- Despite China’s central bank banning all cryptocurrency transactions last Friday and vowing to root out the last vestiges of mining activity within its borders, Chinese cryptocurrency investors remain unfazed.
- Longstanding Chinese investors have established workarounds to buying cryptocurrencies, avoiding centralized exchanges and preferring decentralized ones, which do not require KYC.
Whether it’s movies deemed “undesirable” by Beijing, or other “foreign influences,” the Chinese have long been resourceful enough to gain access to that which has been forbidden.
And that applies to cryptocurrencies as well, long used as a conduit by enterprising Chinese to spirit wealth out of the Middle Kingdom, where strict capital controls are observed more in their violation than in their adherence.

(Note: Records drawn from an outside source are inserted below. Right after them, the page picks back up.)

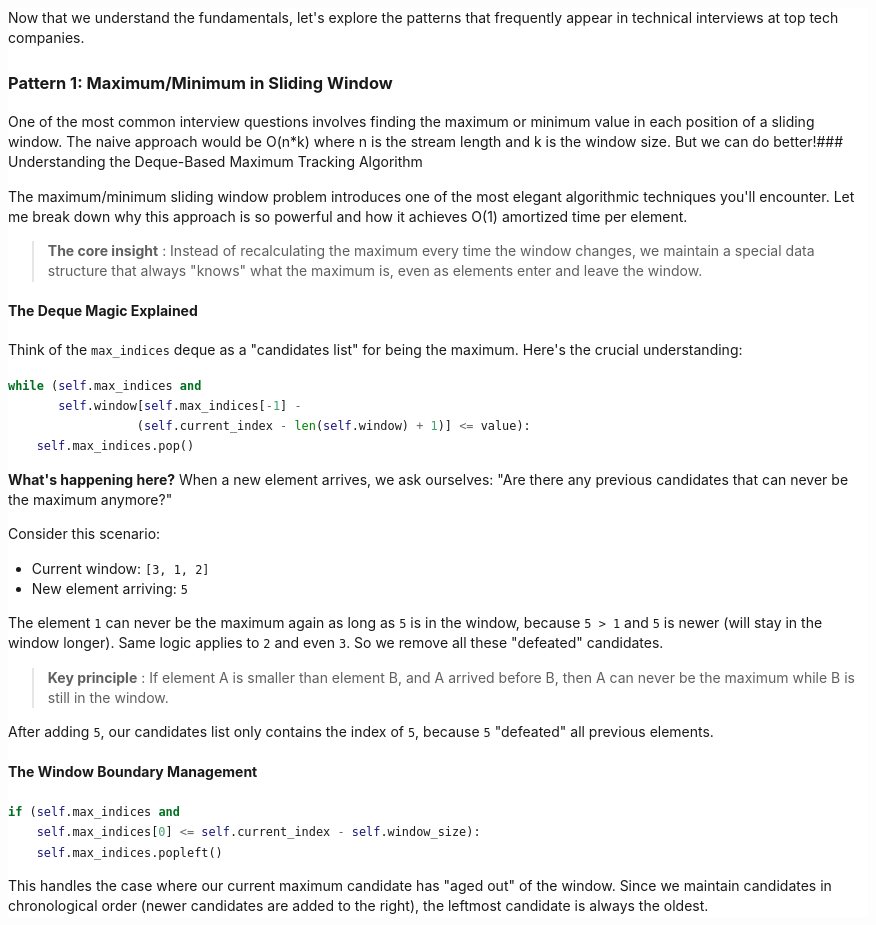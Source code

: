 Now that we understand the fundamentals, let's explore the patterns that frequently appear in technical interviews at top tech companies.

### Pattern 1: Maximum/Minimum in Sliding Window

One of the most common interview questions involves finding the maximum or minimum value in each position of a sliding window. The naive approach would be O(n*k) where n is the stream length and k is the window size. But we can do better!### Understanding the Deque-Based Maximum Tracking Algorithm

The maximum/minimum sliding window problem introduces one of the most elegant algorithmic techniques you'll encounter. Let me break down why this approach is so powerful and how it achieves O(1) amortized time per element.

> **The core insight** : Instead of recalculating the maximum every time the window changes, we maintain a special data structure that always "knows" what the maximum is, even as elements enter and leave the window.

#### The Deque Magic Explained

Think of the `max_indices` deque as a "candidates list" for being the maximum. Here's the crucial understanding:

```python
while (self.max_indices and 
       self.window[self.max_indices[-1] - 
                  (self.current_index - len(self.window) + 1)] <= value):
    self.max_indices.pop()
```

**What's happening here?** When a new element arrives, we ask ourselves: "Are there any previous candidates that can never be the maximum anymore?"

Consider this scenario:

* Current window: `[3, 1, 2]`
* New element arriving: `5`

The element `1` can never be the maximum again as long as `5` is in the window, because `5 > 1` and `5` is newer (will stay in the window longer). Same logic applies to `2` and even `3`. So we remove all these "defeated" candidates.

> **Key principle** : If element A is smaller than element B, and A arrived before B, then A can never be the maximum while B is still in the window.

After adding `5`, our candidates list only contains the index of `5`, because `5` "defeated" all previous elements.

#### The Window Boundary Management

```python
if (self.max_indices and 
    self.max_indices[0] <= self.current_index - self.window_size):
    self.max_indices.popleft()
```

This handles the case where our current maximum candidate has "aged out" of the window. Since we maintain candidates in chronological order (newer candidates are added to the right), the leftmost candidate is always the oldest.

Despite China’s central bank banning all cryptocurrency transactions last Friday and vowing to root out the last vestiges of mining activity within its borders, Chinese cryptocurrency investors remain unfazed.
While cryptocurrency exchanges Huobi and Binance closed off access to traders with mainland Chinese mobile numbers from registering for new accounts, sign-ups via Hong Kong are still available on both platforms.

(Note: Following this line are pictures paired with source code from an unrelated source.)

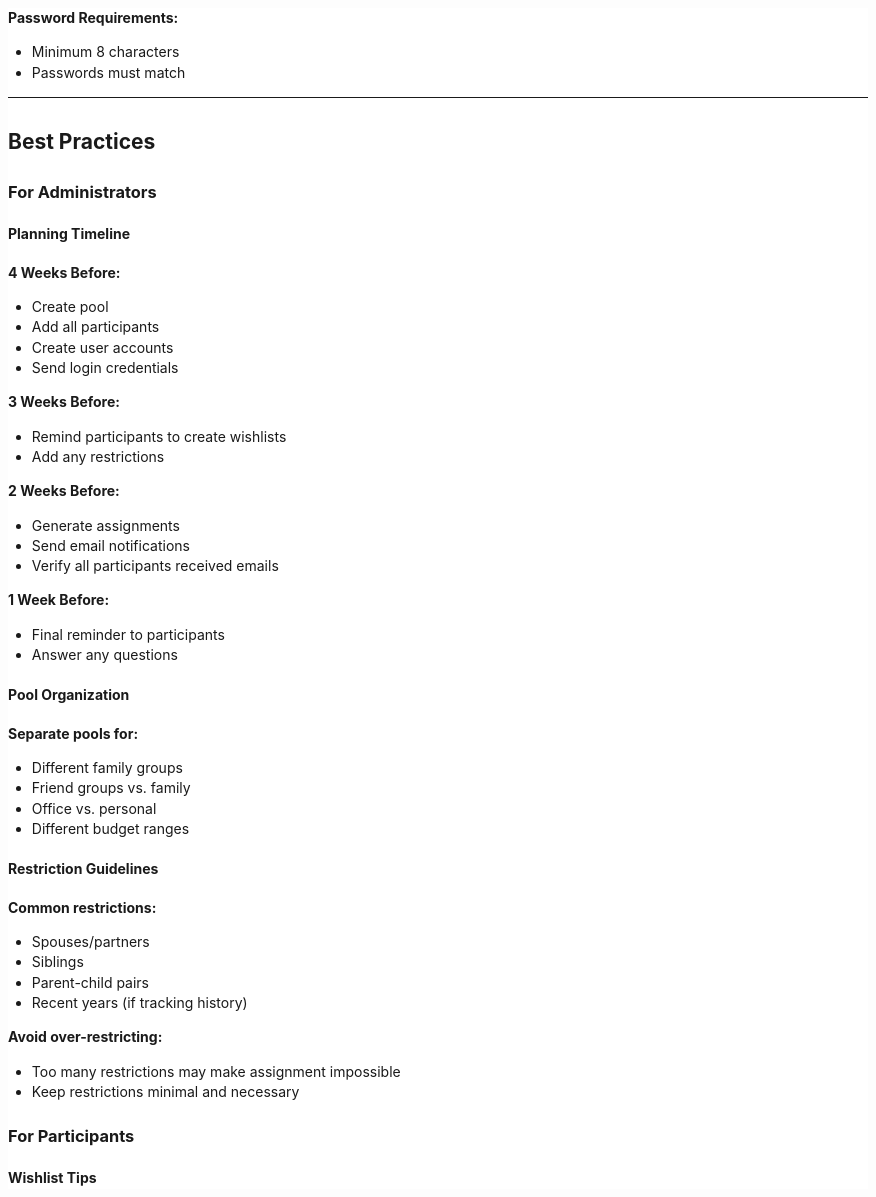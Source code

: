 **Password Requirements:**
- Minimum 8 characters
- Passwords must match

---

## Best Practices

### For Administrators

#### Planning Timeline

**4 Weeks Before:**
- Create pool
- Add all participants
- Create user accounts
- Send login credentials

**3 Weeks Before:**
- Remind participants to create wishlists
- Add any restrictions

**2 Weeks Before:**
- Generate assignments
- Send email notifications
- Verify all participants received emails

**1 Week Before:**
- Final reminder to participants
- Answer any questions

#### Pool Organization

**Separate pools for:**
- Different family groups
- Friend groups vs. family
- Office vs. personal
- Different budget ranges

#### Restriction Guidelines

**Common restrictions:**
- Spouses/partners
- Siblings
- Parent-child pairs
- Recent years (if tracking history)

**Avoid over-restricting:**
- Too many restrictions may make assignment impossible
- Keep restrictions minimal and necessary

### For Participants

#### Wishlist Tips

And although Bitcoin and other cryptocurrencies fell sharply last Friday, they’ve since recovered to their pre-purge levels, with many investors using the opportunity to so-called “buy the dip.”
To be sure, seasoned Chinese crypto investors are used to periodic purges by Beijing and far from dissuading investors, actually spur them to stock up on more cryptocurrencies.
Beijing’s recent purge on a variety of industries, which started from ride-hailing app Didi Global (-3.16%), but subsequently spread to Chinese tech firms, afterschool education and property, has led to increased demand from investors for assets which are mobile and can be whisked away at a moment’s notice in the event that the purge should spread to their industry sector.
Seasoned Chinese crypto investors have what’s known in industry parlance as “diamond hands” although the world’s second largest cryptocurrency market may have scared off new entrants.
Longstanding Chinese investors have established workarounds to buying cryptocurrencies, avoiding centralized exchanges and preferring decentralized ones, which do not require KYC.
Some Chinese investors are said to be turning to MetaMask, a more accessible browser-based cryptocurrency wallet that allows trading in a variety of tokens, including non-fungible tokens or NFTs.